Supply growth in Phoenix
Hines is among several self-storage developers trying to capitalize on the Phoenix market.
Hendersonville, TN-based STR Inc., a provider of data and analytics, said the Phoenix metro area is projected to see a 9 percent increase in supply over the next 12 months, with 22 projects now in the construction, expansion or final planning stage. As of April 2018, the Phoenix area ranked 17th for self-storage supply growth expected to happen in the next year, STR said.
So, why is Hines, which has $111 billion in assets under management, diving into the self-storage sector in the Phoenix area as well as in Colorado and Texas?
Aiming for Class A
“Hines strives to be the best real estate developer in all building types, and storage is an area which serves our existing clientele well, especially the significant single-family and for-rent multifamily customers we have throughout our markets,” Steffen told the SpareFoot Storage Beat. “We also see a lot of lower-class storage, but not well-placed Class A storage. We strive to fill this void with a better Hines-quality product.”
Groundbreaking for Hines’ facility in Gilbert is scheduled for mid-June 2018. The 75,000-square-foot facility, Val Vista Self Storage, will be built within a 20-acre mixed-use development. Malvern, PA-based self-storage REIT CubeSmart has been tapped to manage the facility.
W.E. O’Neil Construction Co. of Phoenix is the general contractor for the Gilbert project, and RKAA Architects Inc. of Phoenix is the architect. Construction is expected to be completed in early 2019.

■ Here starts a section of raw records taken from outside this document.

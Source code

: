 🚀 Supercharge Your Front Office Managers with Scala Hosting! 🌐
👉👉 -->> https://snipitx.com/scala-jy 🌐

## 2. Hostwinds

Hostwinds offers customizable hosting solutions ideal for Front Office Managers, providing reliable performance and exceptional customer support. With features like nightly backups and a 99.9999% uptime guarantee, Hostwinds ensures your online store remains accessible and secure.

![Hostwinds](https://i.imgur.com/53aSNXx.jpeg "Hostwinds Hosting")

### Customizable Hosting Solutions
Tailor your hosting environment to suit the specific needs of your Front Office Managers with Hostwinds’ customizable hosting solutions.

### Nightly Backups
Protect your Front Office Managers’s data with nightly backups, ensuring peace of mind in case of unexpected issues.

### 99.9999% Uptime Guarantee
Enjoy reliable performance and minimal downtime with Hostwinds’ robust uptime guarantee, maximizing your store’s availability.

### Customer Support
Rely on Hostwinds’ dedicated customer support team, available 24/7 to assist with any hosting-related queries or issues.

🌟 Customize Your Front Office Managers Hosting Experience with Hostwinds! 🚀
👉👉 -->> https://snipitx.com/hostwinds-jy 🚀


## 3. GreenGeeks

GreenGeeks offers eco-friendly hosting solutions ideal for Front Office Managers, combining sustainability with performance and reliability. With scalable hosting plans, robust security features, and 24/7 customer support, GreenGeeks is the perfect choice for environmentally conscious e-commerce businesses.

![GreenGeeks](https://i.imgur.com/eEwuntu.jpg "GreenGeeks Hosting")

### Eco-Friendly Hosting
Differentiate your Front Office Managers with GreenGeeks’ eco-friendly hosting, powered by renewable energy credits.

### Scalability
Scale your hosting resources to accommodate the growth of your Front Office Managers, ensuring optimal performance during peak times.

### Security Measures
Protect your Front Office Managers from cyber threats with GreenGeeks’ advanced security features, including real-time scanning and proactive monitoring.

Hines also is planning a 96,000-square-foot facility in Litchfield Park and an 83,000-square-foot facility in Tempe. Construction is set to begin this fall.
“A desired amenity”
Steffen said Hines will own the self-storage portfolio, but each facility will be managed by a third-party operator that’ll be chosen when each project is developed.
In a news release, Chris Anderson, managing director at Hines, said the timing is right for the company to diversify its portfolio by developing self-storage facilities, which he noted are evolving into “a desired amenity” and take less than a year to build.
“High-end self-storage projects are becoming a new trend as people live in smaller houses and need more storage,” Anderson said.
Is the Phoenix market “overbuilt”?
Veteran self-storage broker Bill Alter, managing director of Rein & Grossoehme in Scottsdale, AZ, cautioned that while that trend has helped elevate self-storage to the same stratosphere as asset categories like office and retail, Hines is entering the Phoenix market at a time when it’s “about to be very overbuilt.”
For example, Alter estimated there’s already about 10 square feet of self-storage per capita in roughly a three-mile trade area around where Hines is building the Gilbert facility. That doesn’t include an Extra Space Storage project that’s planned just outside that three-mile ring, he said.
At 10 square feet per capita, the territory surrounding Hines’ planned Gilbert site is saturated with storage, according to Alter. But although that represents an oversupply today, the trade area could accommodate 10 square feet per capita in a few years, he said.
STR said the Phoenix area has 467 self-storage with about 27 million net rentable square feet, or roughly 5.7 square feet per person.
During their most recent calls with Wall Street analysts, executives at self-storage REITs Extra Space Storage Inc. and Life Storage Inc. cited supply pressures in the Phoenix market.
Given the current supply-and-demand dynamics in Phoenix and other self-storage markets, doing your homework before tackling a project is more critical than ever for developers like Hines, according to Alter.
“They’re a huge company,” he said of Hines, “so I’m sure they’re doing their homework. But you don’t want to be late to the party.”